Who cares? All the serious problems of our time, and you're wasting your time with this "conundrum".

>> No.4941769

>>4941720
Office confers not only power and prestige but also responsibility of making sure everyone under you is taken care of.
The just man does want does not chase after the power or prestige so office only holds responsibility for him. Responsibility necessary entails supervision and constant hard work. Thus holding office is not desirable for the just man. The only way a just man will come into office is when he sees that no one else is capable of taking on the responsibility.
Now consider the unjust man who chase after power and prestige. The unjust man will do his utmost to hold office for the power it holds not necessarily because of the responsibility it holds. This is the reason why all government will eventually become corrupt unless shit hits the fan and the good men come out.
Also its a good advice to not mention the word "moral" when discussing the republic because the republic defines "justice" without having to appeal to "moral."

>> No.4941785

>>4941769
So in the mind of the just man, his sense of duty to justice overcomes his unwillingness to shoulder the responsibility? Thanks for the advice

>> No.4941818

>>4941785
Yes. The whole point of the Republic was to define what "Justice" is. And the conclusion was that justice was giving people their due. In the plato's ideal society, people were put in position where they were naturally good at.
In reality, just men will rarely get into office once peace has been restored because the situation is not dire enough for him to take responsibility.

>> No.4941825

>>4941818
The conclusion is exactly the definition that Polemarchus offers at the beginning?

>> No.4941842

>>4941818
The version I'm reading uses words like "good" and "virtuous", which I read as being moral judgements. Is this incorrect?

>> No.4941844

>>4941825
I believe Polemarchus' definition is doing good to friends and harm to enemies, whereas the Socratic definition that emerges is essentially minding your own business and playing your role in the community

>> No.4941850

>>4941844
Sorry, I meant the one he provided of Simonides: "That to render to every man what is owing is just"

>> No.4941855

Pioneer with the Platonics

>> No.4941866

>>4941855
Thanks for your input

>> No.4941905

>>4941850
I would say Socrates' definition becomes something different. The Simonides one is similar to both Cephalus and Polemarchus' definitions.. all of them consider justice on the level of individuals.

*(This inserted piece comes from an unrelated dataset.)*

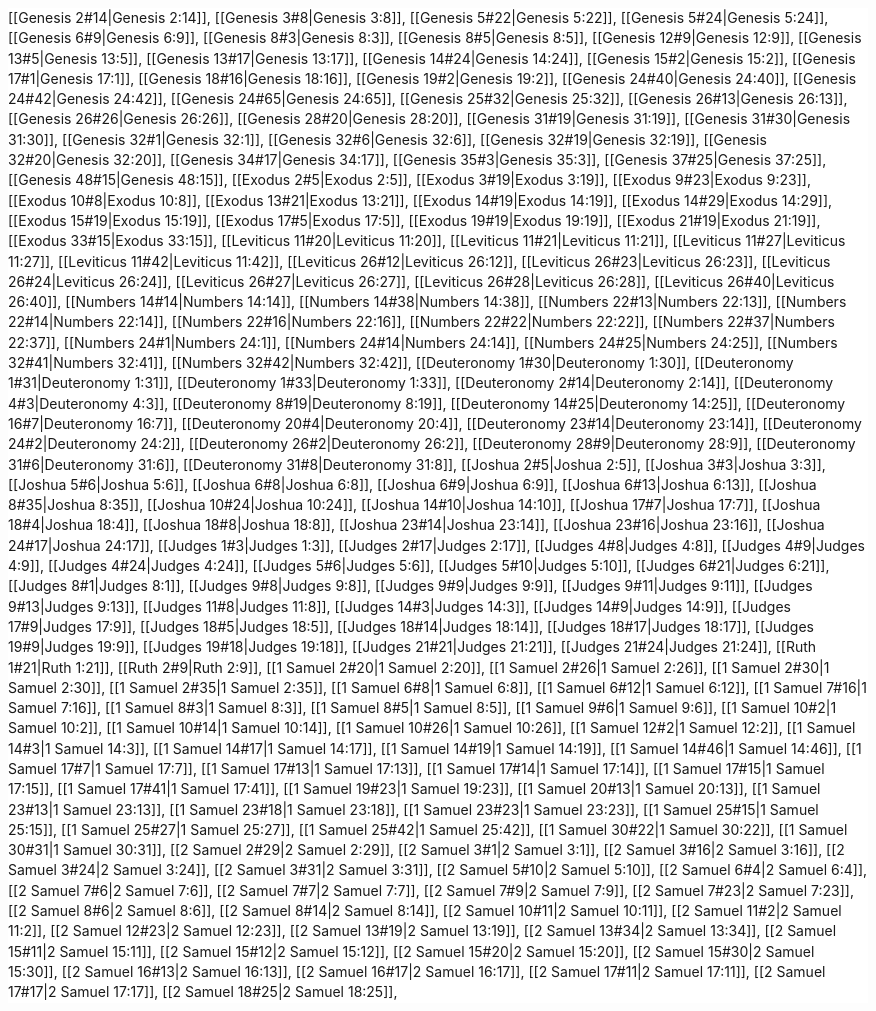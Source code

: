 [[Genesis 2#14|Genesis 2:14]], [[Genesis 3#8|Genesis 3:8]], [[Genesis 5#22|Genesis 5:22]], [[Genesis 5#24|Genesis 5:24]], [[Genesis 6#9|Genesis 6:9]], [[Genesis 8#3|Genesis 8:3]], [[Genesis 8#5|Genesis 8:5]], [[Genesis 12#9|Genesis 12:9]], [[Genesis 13#5|Genesis 13:5]], [[Genesis 13#17|Genesis 13:17]], [[Genesis 14#24|Genesis 14:24]], [[Genesis 15#2|Genesis 15:2]], [[Genesis 17#1|Genesis 17:1]], [[Genesis 18#16|Genesis 18:16]], [[Genesis 19#2|Genesis 19:2]], [[Genesis 24#40|Genesis 24:40]], [[Genesis 24#42|Genesis 24:42]], [[Genesis 24#65|Genesis 24:65]], [[Genesis 25#32|Genesis 25:32]], [[Genesis 26#13|Genesis 26:13]], [[Genesis 26#26|Genesis 26:26]], [[Genesis 28#20|Genesis 28:20]], [[Genesis 31#19|Genesis 31:19]], [[Genesis 31#30|Genesis 31:30]], [[Genesis 32#1|Genesis 32:1]], [[Genesis 32#6|Genesis 32:6]], [[Genesis 32#19|Genesis 32:19]], [[Genesis 32#20|Genesis 32:20]], [[Genesis 34#17|Genesis 34:17]], [[Genesis 35#3|Genesis 35:3]], [[Genesis 37#25|Genesis 37:25]], [[Genesis 48#15|Genesis 48:15]], [[Exodus 2#5|Exodus 2:5]], [[Exodus 3#19|Exodus 3:19]], [[Exodus 9#23|Exodus 9:23]], [[Exodus 10#8|Exodus 10:8]], [[Exodus 13#21|Exodus 13:21]], [[Exodus 14#19|Exodus 14:19]], [[Exodus 14#29|Exodus 14:29]], [[Exodus 15#19|Exodus 15:19]], [[Exodus 17#5|Exodus 17:5]], [[Exodus 19#19|Exodus 19:19]], [[Exodus 21#19|Exodus 21:19]], [[Exodus 33#15|Exodus 33:15]], [[Leviticus 11#20|Leviticus 11:20]], [[Leviticus 11#21|Leviticus 11:21]], [[Leviticus 11#27|Leviticus 11:27]], [[Leviticus 11#42|Leviticus 11:42]], [[Leviticus 26#12|Leviticus 26:12]], [[Leviticus 26#23|Leviticus 26:23]], [[Leviticus 26#24|Leviticus 26:24]], [[Leviticus 26#27|Leviticus 26:27]], [[Leviticus 26#28|Leviticus 26:28]], [[Leviticus 26#40|Leviticus 26:40]], [[Numbers 14#14|Numbers 14:14]], [[Numbers 14#38|Numbers 14:38]], [[Numbers 22#13|Numbers 22:13]], [[Numbers 22#14|Numbers 22:14]], [[Numbers 22#16|Numbers 22:16]], [[Numbers 22#22|Numbers 22:22]], [[Numbers 22#37|Numbers 22:37]], [[Numbers 24#1|Numbers 24:1]], [[Numbers 24#14|Numbers 24:14]], [[Numbers 24#25|Numbers 24:25]], [[Numbers 32#41|Numbers 32:41]], [[Numbers 32#42|Numbers 32:42]], [[Deuteronomy 1#30|Deuteronomy 1:30]], [[Deuteronomy 1#31|Deuteronomy 1:31]], [[Deuteronomy 1#33|Deuteronomy 1:33]], [[Deuteronomy 2#14|Deuteronomy 2:14]], [[Deuteronomy 4#3|Deuteronomy 4:3]], [[Deuteronomy 8#19|Deuteronomy 8:19]], [[Deuteronomy 14#25|Deuteronomy 14:25]], [[Deuteronomy 16#7|Deuteronomy 16:7]], [[Deuteronomy 20#4|Deuteronomy 20:4]], [[Deuteronomy 23#14|Deuteronomy 23:14]], [[Deuteronomy 24#2|Deuteronomy 24:2]], [[Deuteronomy 26#2|Deuteronomy 26:2]], [[Deuteronomy 28#9|Deuteronomy 28:9]], [[Deuteronomy 31#6|Deuteronomy 31:6]], [[Deuteronomy 31#8|Deuteronomy 31:8]], [[Joshua 2#5|Joshua 2:5]], [[Joshua 3#3|Joshua 3:3]], [[Joshua 5#6|Joshua 5:6]], [[Joshua 6#8|Joshua 6:8]], [[Joshua 6#9|Joshua 6:9]], [[Joshua 6#13|Joshua 6:13]], [[Joshua 8#35|Joshua 8:35]], [[Joshua 10#24|Joshua 10:24]], [[Joshua 14#10|Joshua 14:10]], [[Joshua 17#7|Joshua 17:7]], [[Joshua 18#4|Joshua 18:4]], [[Joshua 18#8|Joshua 18:8]], [[Joshua 23#14|Joshua 23:14]], [[Joshua 23#16|Joshua 23:16]], [[Joshua 24#17|Joshua 24:17]], [[Judges 1#3|Judges 1:3]], [[Judges 2#17|Judges 2:17]], [[Judges 4#8|Judges 4:8]], [[Judges 4#9|Judges 4:9]], [[Judges 4#24|Judges 4:24]], [[Judges 5#6|Judges 5:6]], [[Judges 5#10|Judges 5:10]], [[Judges 6#21|Judges 6:21]], [[Judges 8#1|Judges 8:1]], [[Judges 9#8|Judges 9:8]], [[Judges 9#9|Judges 9:9]], [[Judges 9#11|Judges 9:11]], [[Judges 9#13|Judges 9:13]], [[Judges 11#8|Judges 11:8]], [[Judges 14#3|Judges 14:3]], [[Judges 14#9|Judges 14:9]], [[Judges 17#9|Judges 17:9]], [[Judges 18#5|Judges 18:5]], [[Judges 18#14|Judges 18:14]], [[Judges 18#17|Judges 18:17]], [[Judges 19#9|Judges 19:9]], [[Judges 19#18|Judges 19:18]], [[Judges 21#21|Judges 21:21]], [[Judges 21#24|Judges 21:24]], [[Ruth 1#21|Ruth 1:21]], [[Ruth 2#9|Ruth 2:9]], [[1 Samuel 2#20|1 Samuel 2:20]], [[1 Samuel 2#26|1 Samuel 2:26]], [[1 Samuel 2#30|1 Samuel 2:30]], [[1 Samuel 2#35|1 Samuel 2:35]], [[1 Samuel 6#8|1 Samuel 6:8]], [[1 Samuel 6#12|1 Samuel 6:12]], [[1 Samuel 7#16|1 Samuel 7:16]], [[1 Samuel 8#3|1 Samuel 8:3]], [[1 Samuel 8#5|1 Samuel 8:5]], [[1 Samuel 9#6|1 Samuel 9:6]], [[1 Samuel 10#2|1 Samuel 10:2]], [[1 Samuel 10#14|1 Samuel 10:14]], [[1 Samuel 10#26|1 Samuel 10:26]], [[1 Samuel 12#2|1 Samuel 12:2]], [[1 Samuel 14#3|1 Samuel 14:3]], [[1 Samuel 14#17|1 Samuel 14:17]], [[1 Samuel 14#19|1 Samuel 14:19]], [[1 Samuel 14#46|1 Samuel 14:46]], [[1 Samuel 17#7|1 Samuel 17:7]], [[1 Samuel 17#13|1 Samuel 17:13]], [[1 Samuel 17#14|1 Samuel 17:14]], [[1 Samuel 17#15|1 Samuel 17:15]], [[1 Samuel 17#41|1 Samuel 17:41]], [[1 Samuel 19#23|1 Samuel 19:23]], [[1 Samuel 20#13|1 Samuel 20:13]], [[1 Samuel 23#13|1 Samuel 23:13]], [[1 Samuel 23#18|1 Samuel 23:18]], [[1 Samuel 23#23|1 Samuel 23:23]], [[1 Samuel 25#15|1 Samuel 25:15]], [[1 Samuel 25#27|1 Samuel 25:27]], [[1 Samuel 25#42|1 Samuel 25:42]], [[1 Samuel 30#22|1 Samuel 30:22]], [[1 Samuel 30#31|1 Samuel 30:31]], [[2 Samuel 2#29|2 Samuel 2:29]], [[2 Samuel 3#1|2 Samuel 3:1]], [[2 Samuel 3#16|2 Samuel 3:16]], [[2 Samuel 3#24|2 Samuel 3:24]], [[2 Samuel 3#31|2 Samuel 3:31]], [[2 Samuel 5#10|2 Samuel 5:10]], [[2 Samuel 6#4|2 Samuel 6:4]], [[2 Samuel 7#6|2 Samuel 7:6]], [[2 Samuel 7#7|2 Samuel 7:7]], [[2 Samuel 7#9|2 Samuel 7:9]], [[2 Samuel 7#23|2 Samuel 7:23]], [[2 Samuel 8#6|2 Samuel 8:6]], [[2 Samuel 8#14|2 Samuel 8:14]], [[2 Samuel 10#11|2 Samuel 10:11]], [[2 Samuel 11#2|2 Samuel 11:2]], [[2 Samuel 12#23|2 Samuel 12:23]], [[2 Samuel 13#19|2 Samuel 13:19]], [[2 Samuel 13#34|2 Samuel 13:34]], [[2 Samuel 15#11|2 Samuel 15:11]], [[2 Samuel 15#12|2 Samuel 15:12]], [[2 Samuel 15#20|2 Samuel 15:20]], [[2 Samuel 15#30|2 Samuel 15:30]], [[2 Samuel 16#13|2 Samuel 16:13]], [[2 Samuel 16#17|2 Samuel 16:17]], [[2 Samuel 17#11|2 Samuel 17:11]], [[2 Samuel 17#17|2 Samuel 17:17]], [[2 Samuel 18#25|2 Samuel 18:25]],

As long as justice is conceived on the level of individuals, the most virtuous people will never be able or want to rule. So Socrates, while not completely rejecting these definitions, goes beyond them by insisting that justice must be a relation between man and state, not man and man. The city in speech is his way of showing this. If the soul is correctly ordered logos>thumos>eros, and the state is correctly ordered philosophers>soldiers>craftsmen, then justice is the insight of maintaining these orders, or seeing that each must mind his own business.